3

I need to do a lexicographic comparison of a small number of small unsigned integers. If there are (for example) 8 8-bit integers, the obvious approach is to byteswap them and do an ordinary integer compare in a GPR. If there are 2 32-bit integers, a 32-bit rotate and an ordinary compare will do the trick. What if there are 4 16-bit integers? Obviously with a vector register it is easy to shuffle them, but is there an efficient approach—either to reversing their order, or to doing the compare without reversing order—using only GPR?

phuclv
  • 37,963
  • 15
  • 156
  • 475
Moonchild
  • 483
  • 1
  • 4
  • 15
  • 3
    I would suggest adding a (possibly slow) reference implementation of the functionality for which you seek a high-performance solution. This will allow easy checking of the functional correctness of any proposed solutions, as well as a performance base line. – njuffa May 15 '22 at 07:12
  • If you first reverse the bytes with `bswap`, you then just need to reverse each pair of adjacent bytes. You could do that with a shift right by 8 and mask off the odd bytes, shift left by 8 and mask off the even bytes, and then OR the results together. – Nate Eldredge May 15 '22 at 07:51
  • Or switch to ARM64 and do it in two instructions: `rev x0, x0 ; rev16 x0, x0`. :) – Nate Eldredge May 15 '22 at 07:58
  • 1
    [CMPSW](https://faydoc.tripod.com/cpu/cmpsw.htm) is fairly efficient, if the operands are in memory. – TonyK May 15 '22 at 12:16
  • @TonyK: If you're willing to compare 1 `short` at a time, `cmp ax, dx` is more efficient than setting up pointers for `cmpsw`. Or `movzx eax, [rsi+2]` / `cmp ax, [rdi+2]` to do in 2 uops what `cmpsw` does in 5 on Skylake, 7 on Alder Lake-P. (For small fixed-length buffers, I'm assuming loop unrolling so the pointer-increment part of cmpsw isn't necessary. Or just use indexed addressing modes with movzx/cmp, at worst defeating micro-fusion or maybe macro-fusion of cmp/jcc so `cmp ax, [rdi+rcx]/jcc` could be 3 uops vs. at best 1. It's [2 on SKL](https://stackoverflow.com/a/56413946/224132)) – Peter Cordes May 15 '22 at 12:41
  • 1
    @TonyK: TL:DR: No, `cmpsw` isn't efficient on modern Intel or AMD, compared to doing it manually. `repe cmpsw` is not efficient either, with startup overhead but not having fast-strings microcode so it only goes 1 word at a time. The `repe` version may avoid branch misprediction about where the first difference is, but microcode startup overhead is almost as bad. – Peter Cordes May 15 '22 at 12:43
  • I'd guess 2x `movq xmm, reg` / 2x `pshuflw` to word-reverse / SSE4.2 `pcmpgtq` could be worth trying.

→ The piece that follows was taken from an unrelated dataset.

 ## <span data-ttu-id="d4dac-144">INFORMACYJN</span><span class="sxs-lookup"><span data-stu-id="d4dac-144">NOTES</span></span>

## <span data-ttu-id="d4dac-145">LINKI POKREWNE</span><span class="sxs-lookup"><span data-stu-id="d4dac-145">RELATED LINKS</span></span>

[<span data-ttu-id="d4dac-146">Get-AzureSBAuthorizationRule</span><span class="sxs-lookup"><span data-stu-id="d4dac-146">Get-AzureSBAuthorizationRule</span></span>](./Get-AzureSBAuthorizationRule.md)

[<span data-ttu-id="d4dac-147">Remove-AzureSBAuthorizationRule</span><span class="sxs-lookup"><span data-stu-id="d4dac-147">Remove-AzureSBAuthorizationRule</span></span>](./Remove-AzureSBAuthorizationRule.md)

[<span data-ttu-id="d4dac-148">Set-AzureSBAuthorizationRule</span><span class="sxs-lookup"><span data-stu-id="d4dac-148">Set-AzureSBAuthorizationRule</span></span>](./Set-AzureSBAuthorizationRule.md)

Or SSE2 `pcmpeqw` / `pmovmskb` / `not ax` / `bsr` to find the first difference? – Peter Cordes May 15 '22 at 12:48
  • @PeterCordes: Yes, I meant `repe compsw`. Thank you for catching that. (But don't you have to say `movzx eax, word ptr[rsi+2]` etc?) – TonyK May 15 '22 at 12:50
  • Moonchild, where are these four 16-bit integers? In memory, or registers? – TonyK May 15 '22 at 12:52
  • @TonyK: Oh yes, MOVZX needs an explicit source size. Apparently I tend to forget that when writing SO comments and thinking just about performance, since both sizes of movzx perform the same. :P (https://uops.info/) – Peter Cordes May 15 '22 at 12:58
  • @PeterCordes: I wasn't thinking about performance, I was thinking about saving the OP some trouble if they try to use your suggestion. – TonyK May 15 '22 at 13:12
  • @TonyK: Yes, I know, thanks for catching my mistake. ecm had to correct me on the same omission in another comment within the past couple weeks, so I was just musing about how I managed to get sloppy. – Peter Cordes May 15 '22 at 13:14
  • They are in memory. One thing I was considering is maintaining a shortish buffer of pre-reversed strings, computed using simd; but it would be nice not to have to bother. – Moonchild May 15 '22 at 20:58

1 Answers1

1

For the reverse alone, here's my attempt:

wswap2:
        ;;  rdi = ABCD (words)
        mov rax, rdi            
        ror edi, 16             ; rdi = 00DC
        shl rdi, 32             ; rdi = DC00
        shr rax, 32             ; rax = 00AB
        ror eax, 16             ; rax = 00BA
        or rax, rdi             ; rax = DCBA
        ret

It's convenient to be able to use a 32-bit rotate to swap two adjacent words.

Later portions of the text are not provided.